** RECORDS FOR THIS EXERCISE follows **

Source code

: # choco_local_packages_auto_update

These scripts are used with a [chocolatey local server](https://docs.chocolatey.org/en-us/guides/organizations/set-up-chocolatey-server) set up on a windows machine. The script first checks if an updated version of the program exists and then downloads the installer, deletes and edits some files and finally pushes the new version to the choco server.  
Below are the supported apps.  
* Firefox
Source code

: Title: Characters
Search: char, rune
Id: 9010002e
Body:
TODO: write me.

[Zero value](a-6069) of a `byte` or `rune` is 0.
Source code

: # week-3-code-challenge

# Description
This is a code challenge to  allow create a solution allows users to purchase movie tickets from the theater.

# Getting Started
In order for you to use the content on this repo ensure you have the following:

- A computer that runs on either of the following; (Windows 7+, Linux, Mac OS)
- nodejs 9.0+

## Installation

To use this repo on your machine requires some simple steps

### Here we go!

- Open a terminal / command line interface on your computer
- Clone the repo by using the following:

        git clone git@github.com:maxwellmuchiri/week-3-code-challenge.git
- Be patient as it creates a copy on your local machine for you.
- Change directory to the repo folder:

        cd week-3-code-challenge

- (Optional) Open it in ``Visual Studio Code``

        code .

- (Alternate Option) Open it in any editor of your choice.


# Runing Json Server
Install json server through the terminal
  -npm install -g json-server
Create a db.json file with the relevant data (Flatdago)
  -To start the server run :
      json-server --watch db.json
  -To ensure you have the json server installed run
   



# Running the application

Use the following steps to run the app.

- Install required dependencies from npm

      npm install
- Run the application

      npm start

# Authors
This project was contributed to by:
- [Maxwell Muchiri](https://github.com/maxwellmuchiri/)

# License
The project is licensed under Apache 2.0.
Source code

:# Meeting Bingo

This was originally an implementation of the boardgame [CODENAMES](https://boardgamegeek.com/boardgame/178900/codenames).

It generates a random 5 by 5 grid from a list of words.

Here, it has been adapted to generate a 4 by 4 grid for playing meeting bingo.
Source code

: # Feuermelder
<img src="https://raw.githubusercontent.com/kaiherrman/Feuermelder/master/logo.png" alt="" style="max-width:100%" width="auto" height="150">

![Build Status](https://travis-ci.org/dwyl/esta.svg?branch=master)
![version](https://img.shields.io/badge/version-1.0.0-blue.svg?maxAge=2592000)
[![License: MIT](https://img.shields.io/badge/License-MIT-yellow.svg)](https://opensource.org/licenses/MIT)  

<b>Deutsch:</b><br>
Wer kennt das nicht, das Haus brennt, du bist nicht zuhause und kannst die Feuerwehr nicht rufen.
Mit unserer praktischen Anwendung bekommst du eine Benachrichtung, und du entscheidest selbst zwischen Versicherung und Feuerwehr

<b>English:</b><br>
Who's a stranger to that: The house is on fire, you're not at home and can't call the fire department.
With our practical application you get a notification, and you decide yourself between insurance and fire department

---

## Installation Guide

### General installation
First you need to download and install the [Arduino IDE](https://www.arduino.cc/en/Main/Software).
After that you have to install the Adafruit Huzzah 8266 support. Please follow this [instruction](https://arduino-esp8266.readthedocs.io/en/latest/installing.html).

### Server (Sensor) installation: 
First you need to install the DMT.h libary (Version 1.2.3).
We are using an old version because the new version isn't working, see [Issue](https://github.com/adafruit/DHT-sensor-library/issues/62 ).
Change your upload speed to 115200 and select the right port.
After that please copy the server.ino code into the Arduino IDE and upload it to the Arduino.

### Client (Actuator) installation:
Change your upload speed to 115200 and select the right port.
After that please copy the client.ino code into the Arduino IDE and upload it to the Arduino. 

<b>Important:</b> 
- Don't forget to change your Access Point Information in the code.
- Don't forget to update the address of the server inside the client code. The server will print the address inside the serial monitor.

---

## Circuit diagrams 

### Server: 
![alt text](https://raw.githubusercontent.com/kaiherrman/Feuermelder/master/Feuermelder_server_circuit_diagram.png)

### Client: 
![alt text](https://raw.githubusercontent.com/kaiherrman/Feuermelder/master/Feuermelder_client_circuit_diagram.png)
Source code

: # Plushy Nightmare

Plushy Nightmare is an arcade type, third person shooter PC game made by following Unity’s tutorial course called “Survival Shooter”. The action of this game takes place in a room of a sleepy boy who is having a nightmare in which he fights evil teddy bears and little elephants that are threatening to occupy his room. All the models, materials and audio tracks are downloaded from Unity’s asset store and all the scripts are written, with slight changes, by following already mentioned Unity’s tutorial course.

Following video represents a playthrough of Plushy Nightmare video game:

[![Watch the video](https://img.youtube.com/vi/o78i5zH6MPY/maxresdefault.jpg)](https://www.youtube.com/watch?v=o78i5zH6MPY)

** End of RECORDS FOR THIS EXERCISE **

__YOUR TASK__.
Start to finish, restate the records above word for word.

__ANSWER__.
Source code

: # choco_local_packages_auto_update

These scripts are used with a [chocolatey local server](https://docs.chocolatey.org/en-us/guides/organizations/set-up-chocolatey-server) set up on a windows machine. The script first checks if an updated version of the program exists and then downloads the installer, deletes and edits some files and finally pushes the new version to the choco server.  
Below are the supported apps.  
* Firefox
Source code

: Title: Characters
Search: char, rune
Id: 9010002e
Body:
TODO: write me.

[Zero value](a-6069) of a `byte` or `rune` is 0.
Source code

: # week-3-code-challenge

# Description
This is a code challenge to  allow create a solution allows users to purchase movie tickets from the theater.

# Getting Started
In order for you to use the content on this repo ensure you have the following:

- A computer that runs on either of the following; (Windows 7+, Linux, Mac OS)
- nodejs 9.0+

## Installation

To use this repo on your machine requires some simple steps

### Here we go!

- Open a terminal / command line interface on your computer
- Clone the repo by using the following:

        git clone git@github.com:maxwellmuchiri/week-3-code-challenge.git
- Be patient as it creates a copy on your local machine for you.
- Change directory to the repo folder:

        cd week-3-code-challenge

- (Optional) Open it in ``Visual Studio Code``

        code .

- (Alternate Option) Open it in any editor of your choice.


# Runing Json Server
Install json server through the terminal
  -npm install -g json-server
Create a db.json file with the relevant data (Flatdago)
  -To start the server run :
      json-server --watch db.json
  -To ensure you have the json server installed run
   



# Running the application

Use the following steps to run the app.

- Install required dependencies from npm

      npm install
- Run the application

      npm start

# Authors
This project was contributed to by:
- [Maxwell Muchiri](https://github.com/maxwellmuchiri/)

# License
The project is licensed under Apache 2.0.
Source code

:# Meeting Bingo

This was originally an implementation of the boardgame [CODENAMES](https://boardgamegeek.com/boardgame/178900/codenames).

It generates a random 5 by 5 grid from a list of words.

Here, it has been adapted to generate a 4 by 4 grid for playing meeting bingo.
Source code

: # Feuermelder
<img src="https://raw.githubusercontent.com/kaiherrman/Feuermelder/master/logo.png" alt="" style="max-width:100%" width="auto" height="150">

![Build Status](https://travis-ci.org/dwyl/esta.svg?branch=master)
![version](https://img.shields.io/badge/version-1.0.0-blue.svg?maxAge=2592000)
[![License: MIT](https://img.shields.io/badge/License-MIT-yellow.svg)](https://opensource.org/licenses/MIT)  

<b>Deutsch:</b><br>
Wer kennt das nicht, das Haus brennt, du bist nicht zuhause und kannst die Feuerwehr nicht rufen.
Mit unserer praktischen Anwendung bekommst du eine Benachrichtung, und du entscheidest selbst zwischen Versicherung und Feuerwehr

<b>English:</b><br>
Who's a stranger to that: The house is on fire, you're not at home and can't call the fire department.
With our practical application you get a notification, and you decide yourself between insurance and fire department

---

## Installation Guide

### General installation
First you need to download and install the [Arduino IDE](https://www.arduino.cc/en/Main/Software).
After that you have to install the Adafruit Huzzah 8266 support. Please follow this [instruction](https://arduino-esp8266.readthedocs.io/en/latest/installing.html).

### Server (Sensor) installation: 
First you need to install the DMT.h libary (Version 1.2.3).
We are using an old version because the new version isn't working, see [Issue](https://github.com/adafruit/DHT-sensor-library/issues/62 ).
Change your upload speed to 115200 and select the right port.
After that please copy the server.ino code into the Arduino IDE and upload it to the Arduino.

### Client (Actuator) installation:
Change your upload speed to 115200 and select the right port.
After that please copy the client.ino code into the Arduino IDE and upload it to the Arduino. 

<b>Important:</b> 
- Don't forget to change your Access Point Information in the code.
- Don't forget to update the address of the server inside the client code. The server will print the address inside the serial monitor.

---

## Circuit diagrams 

### Server: 
![alt text](https://raw.githubusercontent.com/kaiherrman/Feuermelder/master/Feuermelder_server_circuit_diagram.png)

### Client: 
![alt text](https://raw.githubusercontent.com/kaiherrman/Feuermelder/master/Feuermelder_client_circuit_diagram.png)
Source code

: # Plushy Nightmare

Plushy Nightmare is an arcade type, third person shooter PC game made by following Unity’s tutorial course called “Survival Shooter”. The action of this game takes place in a room of a sleepy boy who is having a nightmare in which he fights evil teddy bears and little elephants that are threatening to occupy his room. All the models, materials and audio tracks are downloaded from Unity’s asset store and all the scripts are written, with slight changes, by following already mentioned Unity’s tutorial course.

Following video represents a playthrough of Plushy Nightmare video game:

[![Watch the video](https://img.youtube.com/vi/o78i5zH6MPY/maxresdefault.jpg)](https://www.youtube.com/watch?v=o78i5zH6MPY)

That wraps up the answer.